La madurez insigne de tu conocimiento.
(Llanto por Ignacio Sánchez Mejías, Federico García Lorca)
Antonio Fernández Alba hubiera merecido un poeta en esta ceremonia triste de los adioses, porque su itinerario vital e intelectual no fue sino una aventura lírica y artística. En otro siglo habría sido conocido con un diferente octosílabo rotundo, Antonio de Salamanca, porque era de su raíz castellana donde extraía el elegante aplomo ascético de su figura. Alto y delgado, enfundado en trajes grises de corte exacto, y con una cabeza de senador romano que infundía respeto antes de desgranar cualquier asunto con voz grave, Fernández Alba ejercía su aristocracia espiritual con una generosidad que no excluía la crítica cáustica. A los 96 años —que se antojan pocos sabiendo de sus padres centenarios—, Antonio nos dejó el 7 de mayo, confortado por sus hijas y «todos sentidos humanos / conservados», como el padre de Jorge Manrique, pero con la ausencia lacerante de su mujer Enriqueta, fallecida durante la pandemia y a la que no pudimos despedir como se merecía.

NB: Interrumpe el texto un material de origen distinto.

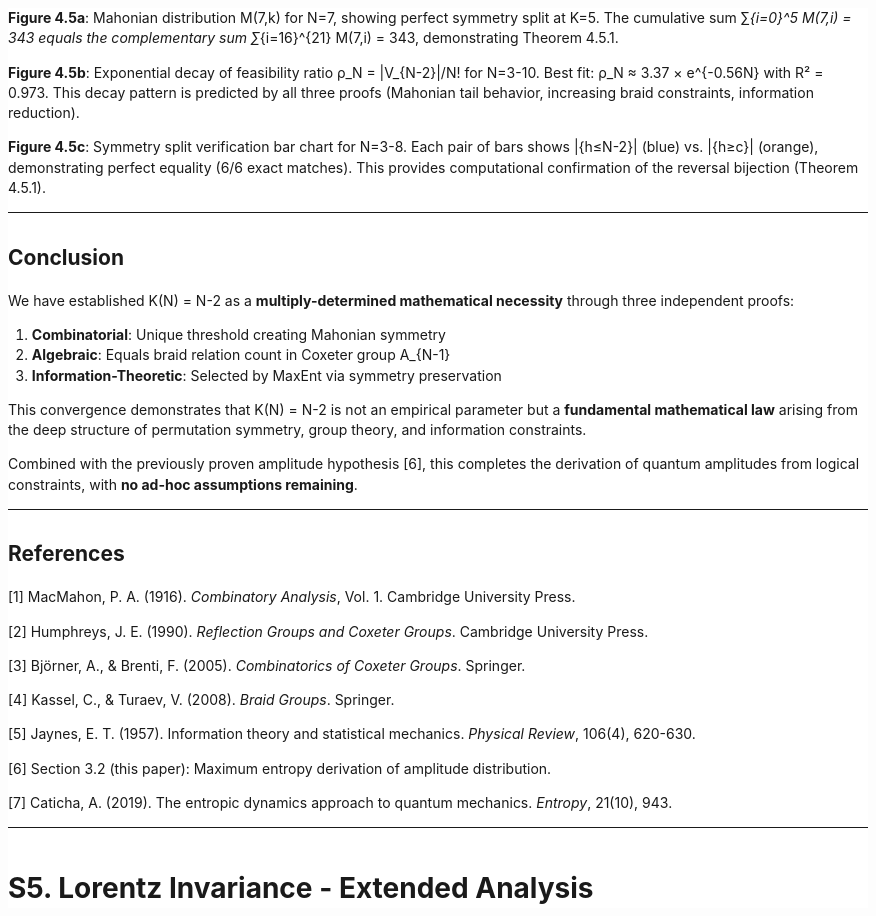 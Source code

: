 **Figure 4.5a**: Mahonian distribution M(7,k) for N=7, showing perfect symmetry split at K=5. The cumulative sum ∑_{i=0}^5 M(7,i) = 343 equals the complementary sum ∑_{i=16}^{21} M(7,i) = 343, demonstrating Theorem 4.5.1.

**Figure 4.5b**: Exponential decay of feasibility ratio ρ_N = |V_{N-2}|/N! for N=3-10. Best fit: ρ_N ≈ 3.37 × e^{-0.56N} with R² = 0.973. This decay pattern is predicted by all three proofs (Mahonian tail behavior, increasing braid constraints, information reduction).

**Figure 4.5c**: Symmetry split verification bar chart for N=3-8. Each pair of bars shows |{h≤N-2}| (blue) vs. |{h≥c}| (orange), demonstrating perfect equality (6/6 exact matches). This provides computational confirmation of the reversal bijection (Theorem 4.5.1).

---

## Conclusion

We have established K(N) = N-2 as a **multiply-determined mathematical necessity** through three independent proofs:

1. **Combinatorial**: Unique threshold creating Mahonian symmetry
2. **Algebraic**: Equals braid relation count in Coxeter group A_{N-1}
3. **Information-Theoretic**: Selected by MaxEnt via symmetry preservation

This convergence demonstrates that K(N) = N-2 is not an empirical parameter but a **fundamental mathematical law** arising from the deep structure of permutation symmetry, group theory, and information constraints.

Combined with the previously proven amplitude hypothesis [6], this completes the derivation of quantum amplitudes from logical constraints, with **no ad-hoc assumptions remaining**.

---

## References

[1] MacMahon, P. A. (1916). *Combinatory Analysis*, Vol. 1. Cambridge University Press.

[2] Humphreys, J. E. (1990). *Reflection Groups and Coxeter Groups*. Cambridge University Press.

[3] Björner, A., & Brenti, F. (2005). *Combinatorics of Coxeter Groups*. Springer.

[4] Kassel, C., & Turaev, V. (2008). *Braid Groups*. Springer.

[5] Jaynes, E. T. (1957). Information theory and statistical mechanics. *Physical Review*, 106(4), 620-630.

[6] Section 3.2 (this paper): Maximum entropy derivation of amplitude distribution.

[7] Caticha, A. (2019). The entropic dynamics approach to quantum mechanics. *Entropy*, 21(10), 943.


---

# S5. Lorentz Invariance - Extended Analysis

Otros hablarán de sus edificios, de los conventos salmantinos a las obras universitarias por media España, y evocarán el perfil de fortaleza que conjuga sus fidelidades orgánicas con la monumentalidad en sordina de su etapa tardía; otros registrarán su devoción por la historia en sus proyectos patrimoniales, de la Clerecía de San Marcos a las grandes realizaciones de la Ilustración en el Salón del Prado, y recordarán sus diálogos arquitectónicos con Villanueva, Hermosilla o Sabatini; otros elogiarán su extraordinaria impronta pedagógica, regenerando la Escuela de Madrid con ideas y con formas, y rescatarán de la memoria el polvo de tiza de pizarras desvanecidas donde abrevió las trazas de El Escorial o la Alhambra; otros enumerarán sus múltiples escritos, sus artículos severos y sus libros de títulos poéticos y herméticos, fingiendo que algo de su enseñanza y su figura sobrevive en la palabra impresa; pero yo solo escribiré aquí de su elegancia personal, porque «no vinimos para escuchar al maestro, sino para ver cómo se ata las sandalias», y el ejemplo de vida de Fernández Alba es una estampa veraz de su independencia intelectual y de su sensibilidad cívica. Tardará tiempo en nacer, si es que nace, un castellano así, tan rico en luces, y al que hoy recordamos con palabras que gimen.
Nuestros pasos se enredan desde los días tempranos de la Escuela, donde fui un joven profesor de su cátedra; organizamos cursos de la Menéndez Pelayo en Toledo, Santander o Sevilla; le acompañé al Ministerio de Cultura durante la etapa efímera y fértil de Javier Solana; publiqué alguno de sus títulos en mis colecciones de Hermann Blume; compartimos la asistencia regular a las sesiones de la Academia de Bellas Artes; y durante todo ese tiempo mi mujer Maite y yo disfrutamos de la amistad con Antonio y Enriqueta: una pareja de excepcional refinamiento y exigente talante, cuya huella se desdibuja hoy con su ceniza, sin que quepa el consuelo falaz de la supervivencia en el legado o en la obra, y que ilumina con violencia la fragilidad de la existencia y la seguridad del olvido. Y yo me iré. Y se quedarán los pájaros cantando.